Tutto ciò ha comportato una flessione delle ispezioni della DVC dalle 1.400 del 2011 alle 496 del 2014.
Anche la Ansfisa, la nuova cabina di regia per i controlli sulle autostrade lanciata da Toninelli, non esiste: non c'è uno statuto, né un regolamento, né una sede. Una vergogna.
In compenso, Atlantia (Gruppo Autostrade per l’Italia) chiude i bilanci da tempo con utili miliardari.
A fianco del malaffare c'è la manutenzione del territorio
Qualche giorno fa il Consiglio Nazionale del Geologi (CNG) ha stimato che “circa il 90% delle problematiche legate alle infrastrutture italiane sono determinate non da fattori strutturali, bensì da criticità idrogeologiche”.
In una intervista ad un quotidiano nazionale, il prof. Masciocco, fra le tante, ha rilasciato alcune dichiarazioni che fanno luce – o meglio ribadiscono con forza – sulle cause che in continuazioni generano le tante sciagure ambientali che si verificano nel nostro Paese, inclusi i problemi alla stabilità dei viadotti autostradali.
Su tutte, l'esperto le individua nell'edilizia incontrollata, abitazioni, capannoni o pilastri dei viadotti che siano, in aree a rischio idrogeologico, vicine ai corsi d'acqua o agli impluvi; “La responsabilità è dell’ingordigia dell’uomo che vuole costruire e speculare su terreni pericolosi” ha aggiunto. Noi diremmo che la responsabilità è dell'ingordigia dei capitalisti, anziché dell'uomo in generale, ma il senso è chiaro.
Secondo Masciocco, l'Italia non ha bisogno di grandi opere inutili, ma di leggi forti che impediscano di edificare in zone pericolose e, al pari, di tante piccole strutture per mantenere in ogni territorio l'acqua che arriva in eccesso durante le piogge, come piccole dighe in collina ed in montagna e casse di espansione in pianura.
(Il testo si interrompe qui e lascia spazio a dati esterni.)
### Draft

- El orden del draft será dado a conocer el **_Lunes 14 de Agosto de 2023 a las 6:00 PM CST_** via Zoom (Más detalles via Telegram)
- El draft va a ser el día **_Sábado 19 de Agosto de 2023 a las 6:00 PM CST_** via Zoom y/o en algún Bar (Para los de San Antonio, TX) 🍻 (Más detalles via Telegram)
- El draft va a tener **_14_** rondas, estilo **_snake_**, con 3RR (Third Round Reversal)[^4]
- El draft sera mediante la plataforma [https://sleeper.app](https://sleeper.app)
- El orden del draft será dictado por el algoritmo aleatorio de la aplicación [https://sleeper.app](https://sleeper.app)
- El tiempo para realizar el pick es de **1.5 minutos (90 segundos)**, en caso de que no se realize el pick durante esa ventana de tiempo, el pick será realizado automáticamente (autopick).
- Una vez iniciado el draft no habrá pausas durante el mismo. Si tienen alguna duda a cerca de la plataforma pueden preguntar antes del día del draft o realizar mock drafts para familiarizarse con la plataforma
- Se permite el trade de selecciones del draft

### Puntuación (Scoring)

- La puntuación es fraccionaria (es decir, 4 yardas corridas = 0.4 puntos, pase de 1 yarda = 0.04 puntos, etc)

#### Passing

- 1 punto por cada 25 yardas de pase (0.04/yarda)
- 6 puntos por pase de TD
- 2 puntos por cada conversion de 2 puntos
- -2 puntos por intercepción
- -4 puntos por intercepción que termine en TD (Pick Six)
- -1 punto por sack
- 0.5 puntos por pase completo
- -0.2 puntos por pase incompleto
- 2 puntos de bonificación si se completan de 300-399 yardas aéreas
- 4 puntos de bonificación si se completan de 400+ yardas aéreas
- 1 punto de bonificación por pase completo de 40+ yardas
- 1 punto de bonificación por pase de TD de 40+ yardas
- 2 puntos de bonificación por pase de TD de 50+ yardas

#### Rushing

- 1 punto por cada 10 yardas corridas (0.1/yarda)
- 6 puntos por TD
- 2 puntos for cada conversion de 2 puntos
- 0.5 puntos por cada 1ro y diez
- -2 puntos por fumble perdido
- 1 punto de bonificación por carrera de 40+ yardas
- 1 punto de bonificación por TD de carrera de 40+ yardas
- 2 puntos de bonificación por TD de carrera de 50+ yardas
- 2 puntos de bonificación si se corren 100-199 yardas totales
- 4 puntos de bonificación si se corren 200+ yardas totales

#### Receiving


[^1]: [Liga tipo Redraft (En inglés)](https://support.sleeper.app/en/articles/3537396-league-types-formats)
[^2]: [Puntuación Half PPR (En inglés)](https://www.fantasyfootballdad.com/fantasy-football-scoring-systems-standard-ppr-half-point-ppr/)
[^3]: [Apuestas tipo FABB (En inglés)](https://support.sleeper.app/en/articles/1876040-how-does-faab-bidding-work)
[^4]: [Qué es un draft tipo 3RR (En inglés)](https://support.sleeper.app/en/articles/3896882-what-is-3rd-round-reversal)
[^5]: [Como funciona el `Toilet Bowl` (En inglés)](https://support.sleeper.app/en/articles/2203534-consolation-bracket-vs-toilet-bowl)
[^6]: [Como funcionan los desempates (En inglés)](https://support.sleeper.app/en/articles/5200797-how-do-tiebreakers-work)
Siamo d'accordo nel merito della questione; aggiungiamo però che affinché siano effettivamente investiti soldi pubblici in questa direzione, serve un sistema economico diverso, slegato e nemico degli interessi privati e della speculazione che oggi – a parte i buoni propositi regolarmente disdetti – regolano tutto il resto, ambiente ed infrastrutture comprese.
Serve dunque il socialismo poiché ormai anche una misura indispensabile come la ripubblicizzazione dei servizi di gestione e di manutenzione della rete autostradale, è resa impossibile dagli interessi del capitalismo stesso che influenzano e dirigono nella pratica il parlamento e tutti gli organi di uno Stato borghese complice.